Georgia now offers a state tax credit of up to 30% of the costs of production for movies, television, video games, and animated features. The goal of the law implemented a decade ago was to anchor the very transient industry of those filming on location. The success has surprised even some of its most committed supporters.
There are at least seven major motion pictures being filmed in the Atlanta area this month according to 11Alive News, including installments in the Captain America and Hunger Games series. There are also five television series actively filming according to the station, with four additional locally filmed pilots approved for fall production.
The goal of the aggressive tax credits has been to attract enough of these productions that the companies that film them and the workers that staff them will make a home in Georgia. This too is showing overwhelming success.

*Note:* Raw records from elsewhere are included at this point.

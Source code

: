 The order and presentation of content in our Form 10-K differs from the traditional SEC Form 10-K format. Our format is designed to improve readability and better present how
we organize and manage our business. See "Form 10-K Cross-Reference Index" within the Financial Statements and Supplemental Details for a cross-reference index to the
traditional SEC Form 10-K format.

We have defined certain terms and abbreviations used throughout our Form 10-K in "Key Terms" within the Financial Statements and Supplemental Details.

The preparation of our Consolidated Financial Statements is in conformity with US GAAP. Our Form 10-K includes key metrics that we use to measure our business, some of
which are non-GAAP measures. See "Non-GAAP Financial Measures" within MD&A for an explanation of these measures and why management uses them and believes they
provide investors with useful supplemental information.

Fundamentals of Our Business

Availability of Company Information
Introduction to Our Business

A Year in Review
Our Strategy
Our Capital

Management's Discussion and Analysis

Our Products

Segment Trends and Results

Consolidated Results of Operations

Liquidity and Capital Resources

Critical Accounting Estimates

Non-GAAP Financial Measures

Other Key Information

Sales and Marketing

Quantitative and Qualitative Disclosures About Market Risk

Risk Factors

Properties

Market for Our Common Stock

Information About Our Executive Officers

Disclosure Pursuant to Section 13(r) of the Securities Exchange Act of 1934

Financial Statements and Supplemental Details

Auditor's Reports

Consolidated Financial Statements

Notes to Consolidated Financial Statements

Pinewood Studios – the British company behind James Bond, Harry Potter, and Superman – has opened the first portion of their sprawling new campus on 288 acres in Fayette County, just South of Atlanta’s airport. Local mogul Tyler Perry will be expanding from his Southwest Atlanta studio onto much of the property that was vacated by the closing of Ft. McPherson just south of downtown Atlanta.
Studios are under construction on the site of the former GM plant in Doraville. A sprawling fiber optic cable plant off I-85 in Gwinnett County is making way for seven sound stages. The former Shannon Mall just south of the Airport has also been razed for a planned studio location. Many other projects are under construction or have been proposed.
The bad and good news is that Georgia does not have enough skilled workers to meet the growing demand. As such, Georgia’s colleges and technical schools are adapting their curriculum to produce students with employable skills in the industry.
The University of North Georgia has received approval from the Board of Regents to begin offering a four-year degree in Film and Digital Media. Last year, Governor Deal expanded the Hope Grant program to offer Film Set Design as a category for Strategic Industries Workforce Development Grants, where students may receive tuition paid based on their course of study.
Supporters cite the rapid expansion of the industry’s infrastructure in Georgia as a sign of the success of the film tax credit. The economic impact of the industry in Georgia in 2014 is estimated at $5.1 Billion dollars, up from $3.3 Billion just a year earlier.
With the increasing success comes an increased “cost” of the tax credit. Critics looking for quick ways to cut spending in Georgia’s budget routinely single out the growing line item for Georgia’s film tax credit as a source of funds. This is both ill advised and short sighted.
The tax credit is responsible for an emerging industry that has made Georgia the third largest center of film production in the country, behind only California and New York. We’re fifth in the entire world. The state’s estimated $53 Million tax credit for 2013 added over $5 Billion to Georgia’s economic activity with a growth rate of 55%. That’s quite a return on investment.
As the industry is incredibly transient, it can go away as fast as it has appeared. Other southern states have cut their tax credit programs back as Georgia has expanded ours. Their losses have been our gain.
The Georgia Film Tax Credit is one of our finest examples of setting broad tax policy and letting the market then work. Ten years after initial implementation, the physical investment in studios and the shortage of available workers demonstrate that the state has cultivated an industry with long-term prospects and expanding employment opportunities.
We need to keep the sequels running. The credits are starting to look really nice for film production in the peach state.